EXERCISE GOAL — If a picture appears in the records, leave it out and transcribe the rest exactly.

Records contained in a dataset —
BEGIN
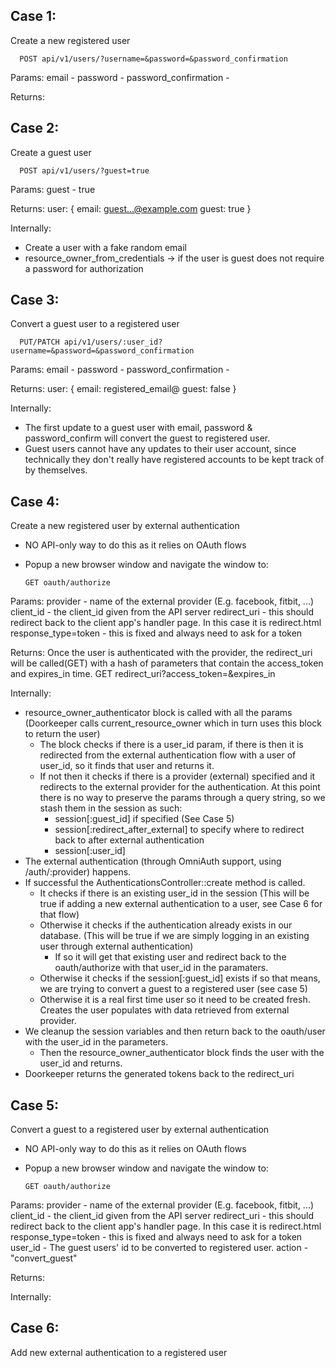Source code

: Case 1:
-------
Create a new registered user

      POST api/v1/users/?username=&password=&password_confirmation

Params:
  email - 
  password - 
  password_confirmation -

Returns:


Case 2:
-------
Create a guest user 

      POST api/v1/users/?guest=true

Params:
  guest - true

Returns:
  user: {
    email: guest...@example.com
    guest: true 
  }

Internally:
  * Create a user with a fake random email
  * resource_owner_from_credentials -> if the user is guest does not require a password for authorization

Case 3:
-------
Convert a guest user to a registered user

      PUT/PATCH api/v1/users/:user_id?username=&password=&password_confirmation

Params:
  email - 
  password - 
  password_confirmation -

Returns:
  user: {
    email: registered_email@
    guest: false
  }

Internally:
* The first update to a guest user with email, password & password_confirm will convert the guest to registered user.
* Guest users cannot have any updates to their user account, since technically they don't really have registered accounts to be kept track of by themselves.

Case 4:
-------
Create a new registered user by external authentication

* NO API-only way to do this as it relies on OAuth flows
* Popup a new browser window and navigate the window to:

      GET oauth/authorize
  
Params:
  provider - name of the external provider (E.g. facebook, fitbit, ...)
  client_id - the client_id given from the API server
  redirect_uri - this should redirect back to the client app's handler page. In this case it is redirect.html
  response_type=token - this is fixed and always need to ask for a token

Returns:
  Once the user is authenticated with the provider, the redirect_uri will be called(GET) with a hash of parameters that contain the access_token and expires_in time.
      GET redirect_uri?access_token=&expires_in

Internally:
* resource_owner_authenticator block is called with all the params (Doorkeeper calls current_resource_owner which in turn uses this block to return the user)
  * The block checks if there is a user_id param, if there is then it is redirected from the external authentication flow with a user of user_id, so it finds that user and returns it.
  * If not then it checks if there is a provider (external) specified and it redirects to the external provider for the authentication. At this point there is no way to preserve the params through a query string, so we stash them in the session as such:
    * session[:guest_id] if specified (See Case 5)
    * session[:redirect_after_external] to specify where to redirect back to after external authentication
    * session[:user_id]
* The external authentication (through OmniAuth support, using /auth/:provider) happens.
* If successful the AuthenticationsController::create method is called.
  * It checks if there is an existing user_id in the session (This will be true if adding a new external authentication to a user, see Case 6 for that flow)
  * Otherwise it checks if the authentication already exists in our database. (This will be true if we are simply logging in an existing user through external authentication)
    * If so it will get that existing user and redirect back to the oauth/authorize with that user_id in the paramaters.
  * Otherwise it checks if the session[:guest_id] exists if so that means, we are trying to convert a guest to a registered user (see case 5)
  * Otherwise it is a real first time user so it need to be created fresh. Creates the user populates with data retrieved from external provider.
* We cleanup the session variables and then return back to the oauth/user with the user_id in the parameters.
  * Then the resource_owner_authenticator block finds the user with the user_id and returns.
* Doorkeeper returns the generated tokens back to the redirect_uri


Case 5:
-------
Convert a guest to a registered user by external authentication

* NO API-only way to do this as it relies on OAuth flows
* Popup a new browser window and navigate the window to:

      GET oauth/authorize

Params:
  provider - name of the external provider (E.g. facebook, fitbit, ...)
  client_id - the client_id given from the API server
  redirect_uri - this should redirect back to the client app's handler page. In this case it is redirect.html
  response_type=token - this is fixed and always need to ask for a token
  user_id - The guest users' id to be converted to registered user.
  action - "convert_guest"

Returns:
  

Internally:




Case 6:
-------
Add new external authentication to a registered user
END
EXERCISE ANSWER —
Source code

: Case 1:
-------
Create a new registered user

      POST api/v1/users/?username=&password=&password_confirmation

Params:
  email - 
  password - 
  password_confirmation -

Returns:


Case 2:
-------
Create a guest user 

      POST api/v1/users/?guest=true

Params:
  guest - true

Returns:
  user: {
    email: guest...@example.com
    guest: true 
  }

Internally:
  * Create a user with a fake random email
  * resource_owner_from_credentials -> if the user is guest does not require a password for authorization

Case 3:
-------
Convert a guest user to a registered user

      PUT/PATCH api/v1/users/:user_id?username=&password=&password_confirmation

Params:
  email - 
  password - 
  password_confirmation -

Returns:
  user: {
    email: registered_email@
    guest: false
  }

Internally:
* The first update to a guest user with email, password & password_confirm will convert the guest to registered user.
* Guest users cannot have any updates to their user account, since technically they don't really have registered accounts to be kept track of by themselves.

Case 4:
-------
Create a new registered user by external authentication

* NO API-only way to do this as it relies on OAuth flows
* Popup a new browser window and navigate the window to:

      GET oauth/authorize
  
Params:
  provider - name of the external provider (E.g. facebook, fitbit, ...)
  client_id - the client_id given from the API server
  redirect_uri - this should redirect back to the client app's handler page. In this case it is redirect.html
  response_type=token - this is fixed and always need to ask for a token

Returns:
  Once the user is authenticated with the provider, the redirect_uri will be called(GET) with a hash of parameters that contain the access_token and expires_in time.
      GET redirect_uri?access_token=&expires_in

Internally:
* resource_owner_authenticator block is called with all the params (Doorkeeper calls current_resource_owner which in turn uses this block to return the user)
  * The block checks if there is a user_id param, if there is then it is redirected from the external authentication flow with a user of user_id, so it finds that user and returns it.
  * If not then it checks if there is a provider (external) specified and it redirects to the external provider for the authentication. At this point there is no way to preserve the params through a query string, so we stash them in the session as such:
    * session[:guest_id] if specified (See Case 5)
    * session[:redirect_after_external] to specify where to redirect back to after external authentication
    * session[:user_id]
* The external authentication (through OmniAuth support, using /auth/:provider) happens.
* If successful the AuthenticationsController::create method is called.
  * It checks if there is an existing user_id in the session (This will be true if adding a new external authentication to a user, see Case 6 for that flow)
  * Otherwise it checks if the authentication already exists in our database. (This will be true if we are simply logging in an existing user through external authentication)
    * If so it will get that existing user and redirect back to the oauth/authorize with that user_id in the paramaters.
  * Otherwise it checks if the session[:guest_id] exists if so that means, we are trying to convert a guest to a registered user (see case 5)
  * Otherwise it is a real first time user so it need to be created fresh. Creates the user populates with data retrieved from external provider.
* We cleanup the session variables and then return back to the oauth/user with the user_id in the parameters.
  * Then the resource_owner_authenticator block finds the user with the user_id and returns.
* Doorkeeper returns the generated tokens back to the redirect_uri


Case 5:
-------
Convert a guest to a registered user by external authentication

* NO API-only way to do this as it relies on OAuth flows
* Popup a new browser window and navigate the window to:

      GET oauth/authorize

Params:
  provider - name of the external provider (E.g. facebook, fitbit, ...)
  client_id - the client_id given from the API server
  redirect_uri - this should redirect back to the client app's handler page. In this case it is redirect.html
  response_type=token - this is fixed and always need to ask for a token
  user_id - The guest users' id to be converted to registered user.
  action - "convert_guest"

Returns:
  

Internally:




Case 6:
-------
Add new external authentication to a registered user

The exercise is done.